A simple event dispatching mechanism.
[](https://github.com/brick/event/actions)
[](https://coveralls.io/github/brick/event?branch=master)
[](https://packagist.org/packages/brick/event)
[](http://opensource.org/licenses/MIT)
Introduction
------------
This library helps to write extensible software by plugging in external listeners to events dispatched by an application.
Installation
------------
This library is installable via [Composer](https://getcomposer.org/):
```bash
composer require brick/event
```
Requirements
------------
This library requires PHP 7.1 or later.
Overview
--------
This package provides the `EventDispatcher`.
The dispatcher dispatches *events*: an event is a unique `string` along with optional parameters.
The events are intercepted by *listeners*: any `callable` can be an event listener.
### Basic usage
Let's instantiate a dispatcher:
use Brick\Event\EventDispatcher;
$dispatcher = new EventDispatcher();
And add a few listeners:
$dispatcher->addListener('startup', function() {
echo 'Caught startup event';
});
$dispatcher->addListener('shutdown', function() {
echo 'Caught shutdown event';
});
Now, let's dispatch some events:
$dispatcher->dispatch('startup'); // will display "Caught startup event"

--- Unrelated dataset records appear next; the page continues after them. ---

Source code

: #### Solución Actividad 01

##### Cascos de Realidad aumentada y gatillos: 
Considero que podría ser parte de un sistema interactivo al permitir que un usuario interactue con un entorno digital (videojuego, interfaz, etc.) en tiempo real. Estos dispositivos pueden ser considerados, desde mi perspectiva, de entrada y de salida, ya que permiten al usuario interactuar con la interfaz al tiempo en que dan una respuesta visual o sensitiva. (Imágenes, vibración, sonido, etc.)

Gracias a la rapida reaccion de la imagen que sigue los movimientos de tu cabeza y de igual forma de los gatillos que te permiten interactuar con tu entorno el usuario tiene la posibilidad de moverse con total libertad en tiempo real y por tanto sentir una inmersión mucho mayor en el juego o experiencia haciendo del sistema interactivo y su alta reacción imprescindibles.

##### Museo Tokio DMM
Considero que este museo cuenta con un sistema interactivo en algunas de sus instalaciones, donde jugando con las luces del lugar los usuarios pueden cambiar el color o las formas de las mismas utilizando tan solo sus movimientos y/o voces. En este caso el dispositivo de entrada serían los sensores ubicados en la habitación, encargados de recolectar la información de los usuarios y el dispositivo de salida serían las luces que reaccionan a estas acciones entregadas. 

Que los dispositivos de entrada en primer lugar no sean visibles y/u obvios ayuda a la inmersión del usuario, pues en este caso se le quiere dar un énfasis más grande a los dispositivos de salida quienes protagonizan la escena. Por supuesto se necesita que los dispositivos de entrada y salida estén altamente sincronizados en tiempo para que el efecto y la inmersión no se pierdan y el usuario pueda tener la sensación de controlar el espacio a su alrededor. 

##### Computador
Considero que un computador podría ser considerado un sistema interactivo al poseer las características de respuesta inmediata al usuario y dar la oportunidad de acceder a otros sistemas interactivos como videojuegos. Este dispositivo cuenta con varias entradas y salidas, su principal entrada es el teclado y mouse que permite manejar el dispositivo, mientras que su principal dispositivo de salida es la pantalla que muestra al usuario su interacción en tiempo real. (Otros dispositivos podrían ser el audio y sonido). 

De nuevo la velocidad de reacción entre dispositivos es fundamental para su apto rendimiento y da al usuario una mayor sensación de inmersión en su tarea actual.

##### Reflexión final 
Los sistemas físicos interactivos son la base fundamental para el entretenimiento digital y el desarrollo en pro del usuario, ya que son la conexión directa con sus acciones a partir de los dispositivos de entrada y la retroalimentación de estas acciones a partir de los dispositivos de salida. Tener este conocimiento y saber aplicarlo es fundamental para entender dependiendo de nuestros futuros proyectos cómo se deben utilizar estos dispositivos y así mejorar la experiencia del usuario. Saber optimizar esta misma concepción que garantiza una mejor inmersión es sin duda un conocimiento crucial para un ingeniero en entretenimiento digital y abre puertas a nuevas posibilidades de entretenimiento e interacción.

$dispatcher->dispatch('shutdown'); // will display "Caught shutdown event"
Any additional parameters you pass to `dispatch()` are forwarded to the listeners:
$dispatcher->addListener('test', function($a, $b) {
echo "Caught $a and $b";
});
$dispatcher->dispatch('test', 'Hello', 'World'); // will display "Caught Hello and World"
### Setting priorities
By default, the listeners are called in the order they have been registered. It is possible to bypass this
natural order by passing a priority to `addListener()`:
$dispatcher->addListener('startup', function() { ... }, 10);
The default priority is `0`. The listeners with the highest priority will be called first in the chain.
Two listeners with the same priority will be called in the order they have been registered.
### Stopping event propagation
Any listener can decide that the event should not be propagated to further listeners in the chain, by returning `false`:
$dispatcher->addListener('startup', function() {
// ...
return false;
});
The dispatcher will then break the chain and no further listeners will be called for this event.